Recorded information Start Marker

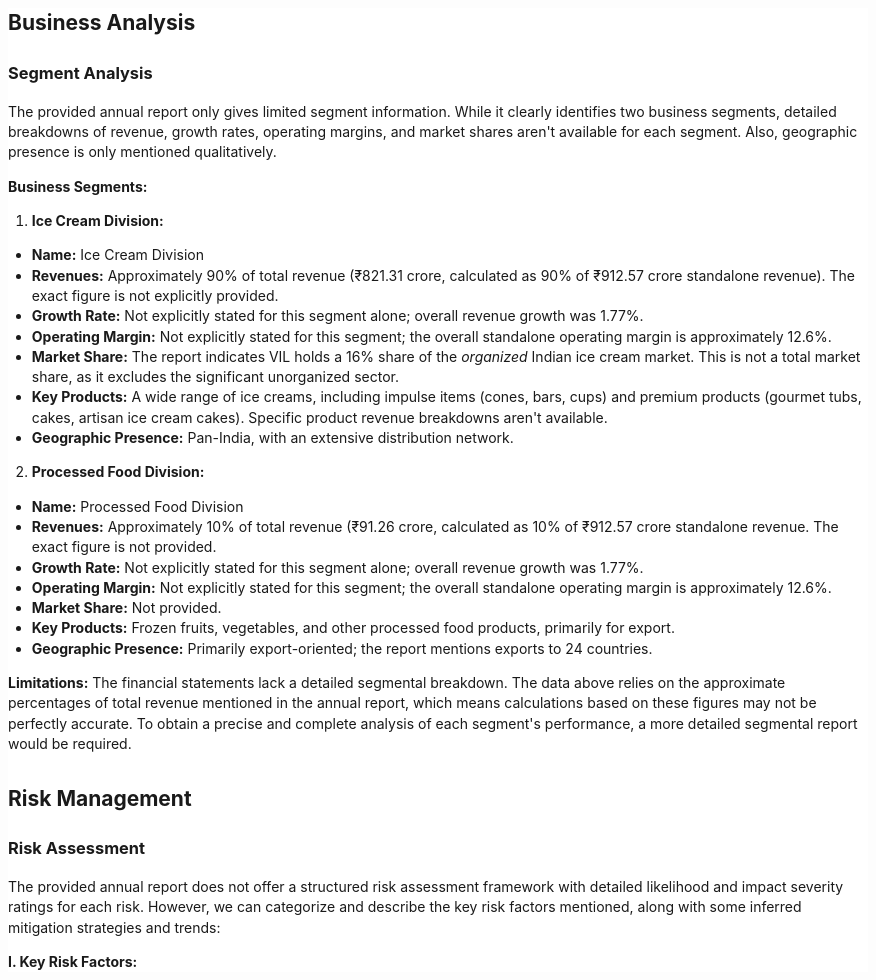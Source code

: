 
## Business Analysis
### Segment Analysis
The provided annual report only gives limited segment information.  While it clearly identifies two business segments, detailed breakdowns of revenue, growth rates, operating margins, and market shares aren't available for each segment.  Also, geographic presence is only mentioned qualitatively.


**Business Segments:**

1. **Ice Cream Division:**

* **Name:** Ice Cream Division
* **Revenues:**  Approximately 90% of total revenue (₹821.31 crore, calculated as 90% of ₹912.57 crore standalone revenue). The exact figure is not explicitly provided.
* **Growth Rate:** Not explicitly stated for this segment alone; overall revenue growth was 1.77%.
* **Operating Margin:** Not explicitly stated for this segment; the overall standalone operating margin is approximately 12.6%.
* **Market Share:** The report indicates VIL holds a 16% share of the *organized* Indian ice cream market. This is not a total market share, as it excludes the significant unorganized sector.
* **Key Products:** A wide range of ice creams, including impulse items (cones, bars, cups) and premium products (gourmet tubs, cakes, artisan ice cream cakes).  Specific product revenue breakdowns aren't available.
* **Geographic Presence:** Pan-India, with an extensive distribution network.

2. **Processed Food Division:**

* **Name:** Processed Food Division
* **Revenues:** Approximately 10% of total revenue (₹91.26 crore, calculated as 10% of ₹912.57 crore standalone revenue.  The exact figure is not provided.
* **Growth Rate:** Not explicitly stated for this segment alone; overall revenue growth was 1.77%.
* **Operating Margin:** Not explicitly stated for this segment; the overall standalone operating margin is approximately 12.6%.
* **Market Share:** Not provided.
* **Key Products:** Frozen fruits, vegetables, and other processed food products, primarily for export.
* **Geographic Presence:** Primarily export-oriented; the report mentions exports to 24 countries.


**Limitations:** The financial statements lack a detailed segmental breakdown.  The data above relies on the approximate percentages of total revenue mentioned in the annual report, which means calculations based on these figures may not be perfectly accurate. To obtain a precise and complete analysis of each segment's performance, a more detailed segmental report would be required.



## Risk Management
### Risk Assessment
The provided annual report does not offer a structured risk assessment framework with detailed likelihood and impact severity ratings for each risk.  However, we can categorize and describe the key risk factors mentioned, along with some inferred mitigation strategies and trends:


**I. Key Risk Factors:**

Recorded information End Marker

Work instruction: Would you set down each line of the listing above exactly, apart from the pictures?

Problem solution:
Source code

: 
## Business Analysis
### Segment Analysis
The provided annual report only gives limited segment information.  While it clearly identifies two business segments, detailed breakdowns of revenue, growth rates, operating margins, and market shares aren't available for each segment.  Also, geographic presence is only mentioned qualitatively.


**Business Segments:**

1. **Ice Cream Division:**

* **Name:** Ice Cream Division
* **Revenues:**  Approximately 90% of total revenue (₹821.31 crore, calculated as 90% of ₹912.57 crore standalone revenue). The exact figure is not explicitly provided.
* **Growth Rate:** Not explicitly stated for this segment alone; overall revenue growth was 1.77%.
* **Operating Margin:** Not explicitly stated for this segment; the overall standalone operating margin is approximately 12.6%.
* **Market Share:** The report indicates VIL holds a 16% share of the *organized* Indian ice cream market. This is not a total market share, as it excludes the significant unorganized sector.
* **Key Products:** A wide range of ice creams, including impulse items (cones, bars, cups) and premium products (gourmet tubs, cakes, artisan ice cream cakes).  Specific product revenue breakdowns aren't available.
* **Geographic Presence:** Pan-India, with an extensive distribution network.

2. **Processed Food Division:**

* **Name:** Processed Food Division
* **Revenues:** Approximately 10% of total revenue (₹91.26 crore, calculated as 10% of ₹912.57 crore standalone revenue.  The exact figure is not provided.
* **Growth Rate:** Not explicitly stated for this segment alone; overall revenue growth was 1.77%.
* **Operating Margin:** Not explicitly stated for this segment; the overall standalone operating margin is approximately 12.6%.
* **Market Share:** Not provided.
* **Key Products:** Frozen fruits, vegetables, and other processed food products, primarily for export.
* **Geographic Presence:** Primarily export-oriented; the report mentions exports to 24 countries.


**Limitations:** The financial statements lack a detailed segmental breakdown.  The data above relies on the approximate percentages of total revenue mentioned in the annual report, which means calculations based on these figures may not be perfectly accurate. To obtain a precise and complete analysis of each segment's performance, a more detailed segmental report would be required.



## Risk Management
### Risk Assessment
The provided annual report does not offer a structured risk assessment framework with detailed likelihood and impact severity ratings for each risk.  However, we can categorize and describe the key risk factors mentioned, along with some inferred mitigation strategies and trends:


**I. Key Risk Factors:**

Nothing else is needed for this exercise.